Gostei da indicação. Engraçado se você pensar que 100 anos foi "outro dia mesmo". Aqui em Minas temos o projeto Manuelzão, que leva o nome do guia de Guimarães Rosa pelos sertões e que morreu em 97 e cujo encontro com o escritor rendeu o famoso Grande Sertão Veredas.
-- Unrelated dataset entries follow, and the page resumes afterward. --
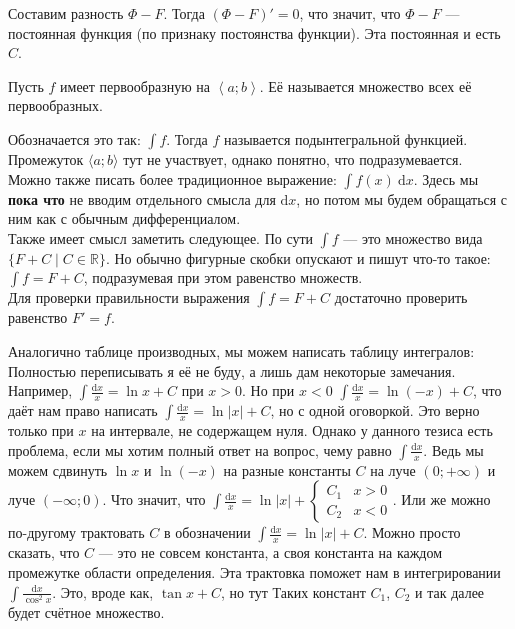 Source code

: \documentclass{article}
\newcommand*{\ab}[1][a;b]{{\left\langle #1\right\rangle}}
\begin{document}
\begin{itemize}
        \begin{Proof}
            Составим разность $\Phi-F$. Тогда $(\Phi-F)'=0$, что значит, что $\Phi-F$ --- постоянная функция (по признаку постоянства функции). Эта постоянная и есть $C$.
        \end{Proof}
        \dfn Пусть $f$ имеет первообразную на $\ab$. Её  называется множество всех её первообразных.
        \begin{Comment}
            Обозначается это так: $\int f$. Тогда $f$ называется подынтегральной функцией. Промежуток $\langle a;b\rangle$ тут не участвует, однако понятно, что подразумевается.\\
            Можно также писать более традиционное выражение: $\int f(x)~\mathrm dx$. Здесь мы \textbf{пока что} не вводим отдельного смысла для $\mathrm dx$, но потом мы будем обращаться с ним как с обычным дифференциалом.\\
            Также имеет смысл заметить следующее. По сути $\int f$ --- это множество вида $\{F+C\mid C\in\mathbb R\}$. Но обычно фигурные скобки опускают и пишут что-то такое: $\int f=F+C$, подразумевая при этом равенство множеств.\\
            Для проверки правильности выражения $\int f=F+C$ достаточно проверить равенство $F'=f$.
        \end{Comment}
        \begin{Comment}
           Аналогично таблице производных, мы можем написать таблицу интегралов:
           Полностью переписывать я её не буду, а лишь дам некоторые замечания.\\
           Например, $\int\frac{\mathrm dx}x=\ln x+C$ при $x>0$. Но при $x<0$ $\int\frac{\mathrm dx}x=\ln(-x)+C$, что даёт нам право написать $\int\frac{\mathrm dx}x=\ln|x|+C$, но с одной оговоркой. Это верно только при $x$ на интервале, не содержащем нуля. Однако у данного тезиса есть проблема, если мы хотим полный ответ на вопрос, чему равно $\int\frac{\mathrm dx}x$. Ведь мы можем сдвинуть $\ln x$ и $\ln(-x)$ на разные константы $C$ на луче $(0;+\infty)$ и луче $(-\infty;0)$. Что значит, что $\int\frac{\mathrm dx}x=\ln|x|+\begin{cases}
               C_1 & x>0\\
               C_2 & x<0
           \end{cases}$. Или же можно по-другому трактовать $C$ в обозначении $\int\frac{\mathrm dx}x=\ln|x|+C$. Можно просто сказать, что $C$ — это не совсем константа, а своя константа на каждом промежутке области определения. Эта трактовка поможет нам в интегрировании $\int\frac{\mathrm dx}{\cos^2x}$. Это, вроде как, $\tan x+C$, но тут Таких констант $C_1$, $C_2$ и так далее будет счётное множество.\\

\end{Comment}
\end{itemize}
\end{document}
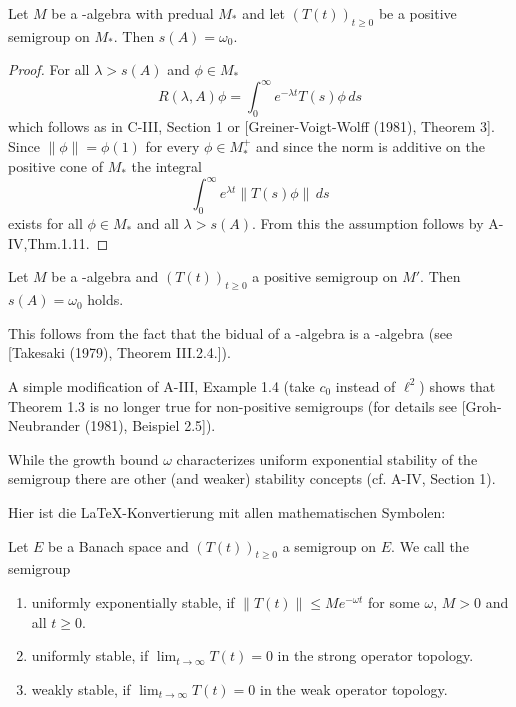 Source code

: \begin{theorem}\label{thm:1.3}
Let $M$ be a \WA-algebra with predual $M_{*}$ and let $(T(t))_{t \geq 0}$ be a positive semigroup on $M_{*}$.
Then $s(A) = \omega_{0}$.
\end{theorem}

\begin{proof}
For all $\lambda > s(A)$ and $\phi \in M_{*}$
\[
R(\lambda,A)\phi = \int_{0}^{\infty} e^{-\lambda t}T(s)\phi \, ds
\]
which follows as in C-III, Section 1 or [Greiner-Voigt-Wolff (1981), Theorem 3].
Since $\|\phi\| = \phi(1)$ for every $\phi \in M_{*}^{+}$ and since the norm is additive on the positive cone of $M_{*}$ the integral
\[
\int_{0}^{\infty} e^{\lambda t} \|T(s)\phi\| \, ds
\]
exists for all $\phi \in M_{*}$ and all $\lambda > s(A)$.
From this the assumption follows by A-IV,Thm.1.11.
\end{proof}

\begin{corollary}\label{cor:1.4}
Let $M$ be a \CA-algebra and $(T(t))_{t \geq 0}$ a positive semigroup on $M'$.
Then $s(A) = \omega_{0}$ holds.
\end{corollary}

This follows from the fact that the bidual of a \CA-algebra is a \WA-algebra (see [Takesaki (1979), Theorem III.2.4.]).

\begin{remark}\label{rem:1.5}
A simple modification of A-III, Example 1.4 (take $c_{0}$ instead of $\ell^2$) shows that Theorem 1.3 is no longer true for non-positive semigroups (for details see [Groh-Neubrander (1981), Beispiel 2.5]).

While the growth bound $\omega$ characterizes uniform exponential stability of the semigroup there are other (and weaker) stability concepts (cf. A-IV, Section 1).
\end{remark}


Hier ist die LaTeX-Konvertierung mit allen mathematischen Symbolen:

\begin{definition}\label{def:1.6}
Let $E$ be a Banach space and $(T(t))_{t\geq 0}$ a semigroup on $E$.
We call the semigroup
\begin{enumerate}[(1)]
\item
uniformly exponentially stable, if $\|T(t)\| \leq Me^{-\omega t}$ for some $\omega$, $M > 0$ and all $t \geq 0$.

\item
uniformly stable, if $\lim_{t \to \infty} T(t) = 0$ in the strong operator topology.

\item
weakly stable, if $\lim_{t \to \infty} T(t) = 0$ in the weak operator topology.
\end{enumerate}
\end{definition}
Vale a pena investigar e entrar nesse mundo!

Mau
http://frag-reflex.blogspot.com/

Leila Brasil disse...

Como gostei de ler você ! "Joaozito!" quero conhecer e dizer aos meus filhos que dirão(aposto!) aos filhos deles. Olha a corrente!
Isso é maravilhoso.

Fábio Flora disse...

Um Guimarães Rosa que troca bilhetes coloridos com as netinhas, que adora ler romances policiais, que se aventura pelo mundo das fábulas infantis e para quem “nada é alto demais. Nem é baixo demais. Tudo é aproveitável” – este é o homem-escritor que acompanho em "Segundas estórias". Um “personagente” avesso a preconceitos e convenções, a quem preferi chamar Joãozito.

Alice Salles disse...

Esse blog é interessantíssimo, parabéns!